▶ [What is being asked] Lines that contain "updates" are to be copied from the material, every one of them.
[Start of Attachment]
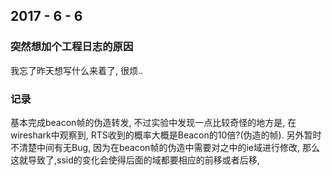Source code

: ## 2017 - 6 - 6

### 突然想加个工程日志的原因
我忘了昨天想写什么来着了, 很烦..

### 记录
基本完成beacon帧的伪造转发, 不过实验中发现一点比较奇怪的地方是, 在wireshark中观察到, RTS收到的概率大概是Beacon的10倍?(伪造的帧).
另外暂时不清楚中间有无Bug, 因为在beacon帧的伪造中需要对之中的ie域进行修改, 那么这就导致了,ssid的变化会使得后面的域都要相应的前移或者后移, 

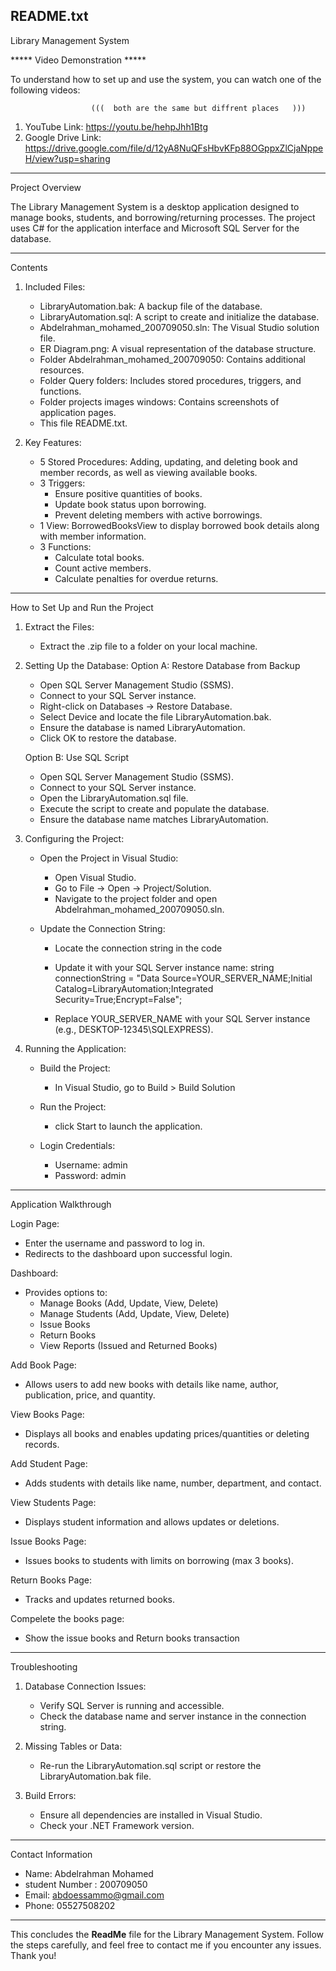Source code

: README.txt
----------

Library Management System

***** Video Demonstration *****

To understand how to set up and use the system, you can watch one of the following videos:

                      (((  both are the same but diffrent places   )))

1. YouTube Link: https://youtu.be/hehpJhh1Btg  
2. Google Drive Link: https://drive.google.com/file/d/12yA8NuQFsHbvKFp88OGppxZlCjaNppeH/view?usp=sharing

----------

Project Overview

The Library Management System is a desktop application designed to manage books, students, and borrowing/returning processes. The project uses C# for the application interface and Microsoft SQL Server for the database.

----------

Contents

1. Included Files:
   - LibraryAutomation.bak: A backup file of the database.
   - LibraryAutomation.sql: A script to create and initialize the database.
   - Abdelrahman_mohamed_200709050.sln: The Visual Studio solution file.
   - ER Diagram.png: A visual representation of the database structure.
   - Folder Abdelrahman_mohamed_200709050: Contains additional resources.
   - Folder Query folders: Includes stored procedures, triggers, and functions.
   - Folder projects images windows: Contains screenshots of application pages.
   - This file README.txt.

2. Key Features:
   - 5 Stored Procedures: Adding, updating, and deleting book and member records, as well as viewing available books.
   - 3 Triggers:
     - Ensure positive quantities of books.
     - Update book status upon borrowing.
     - Prevent deleting members with active borrowings.
   - 1 View: BorrowedBooksView to display borrowed book details along with member information.
   - 3 Functions:
     - Calculate total books.
     - Count active members.
     - Calculate penalties for overdue returns.

----------

How to Set Up and Run the Project

1. Extract the Files:
   - Extract the .zip file to a folder on your local machine.

2. Setting Up the Database:
   Option A: Restore Database from Backup
   - Open SQL Server Management Studio (SSMS).
   - Connect to your SQL Server instance.
   - Right-click on Databases → Restore Database.
   - Select Device and locate the file LibraryAutomation.bak.
   - Ensure the database is named LibraryAutomation.
   - Click OK to restore the database.

   Option B: Use SQL Script
   - Open SQL Server Management Studio (SSMS).
   - Connect to your SQL Server instance.
   - Open the LibraryAutomation.sql file.
   - Execute the script to create and populate the database.
   - Ensure the database name matches LibraryAutomation.

3. Configuring the Project:
   - Open the Project in Visual Studio:
     - Open Visual Studio.
     - Go to File → Open → Project/Solution.
     - Navigate to the project folder and open Abdelrahman_mohamed_200709050.sln.

   - Update the Connection String:
     - Locate the connection string in the code 

     - Update it with your SQL Server instance name:
       string connectionString = "Data Source=YOUR_SERVER_NAME;Initial Catalog=LibraryAutomation;Integrated Security=True;Encrypt=False";

     - Replace YOUR_SERVER_NAME with your SQL Server instance (e.g., DESKTOP-12345\SQLEXPRESS).

4. Running the Application:
   - Build the Project:
     - In Visual Studio, go to Build > Build Solution 

   - Run the Project:
     - click Start to launch the application.

   - Login Credentials:
     - Username: admin
     - Password: admin

----------

Application Walkthrough

Login Page:
- Enter the username and password to log in.
- Redirects to the dashboard upon successful login.

Dashboard:
- Provides options to:
  - Manage Books (Add, Update, View, Delete)
  - Manage Students (Add, Update, View, Delete)
  - Issue Books
  - Return Books
  - View Reports (Issued and Returned Books)

Add Book Page:
- Allows users to add new books with details like name, author, publication, price, and quantity.

View Books Page:
- Displays all books and enables updating prices/quantities or deleting records.

Add Student Page:
- Adds students with details like name, number, department, and contact.

View Students Page:
- Displays student information and allows updates or deletions.

Issue Books Page:
- Issues books to students with limits on borrowing (max 3 books).

Return Books Page:
- Tracks and updates returned books.

Compelete the books page:
 - Show the issue books and Return books transaction 

----------

Troubleshooting

1. Database Connection Issues:
   - Verify SQL Server is running and accessible.
   - Check the database name and server instance in the connection string.

2. Missing Tables or Data:
   - Re-run the LibraryAutomation.sql script or restore the LibraryAutomation.bak file.

3. Build Errors:
   - Ensure all dependencies are installed in Visual Studio.
   - Check your .NET Framework version.

----------

Contact Information

- Name: Abdelrahman Mohamed  
- student Number : 200709050
- Email: abdoessammo@gmail.com  
- Phone: 05527508202  

----------

This concludes the **ReadMe** file for the Library Management System. Follow the steps carefully, and feel free to contact me if you encounter any issues. Thank you!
[End of Attachment]
▶ [Result of the exercise]
- Displays student information and allows updates or deletions.
- Tracks and updates returned books.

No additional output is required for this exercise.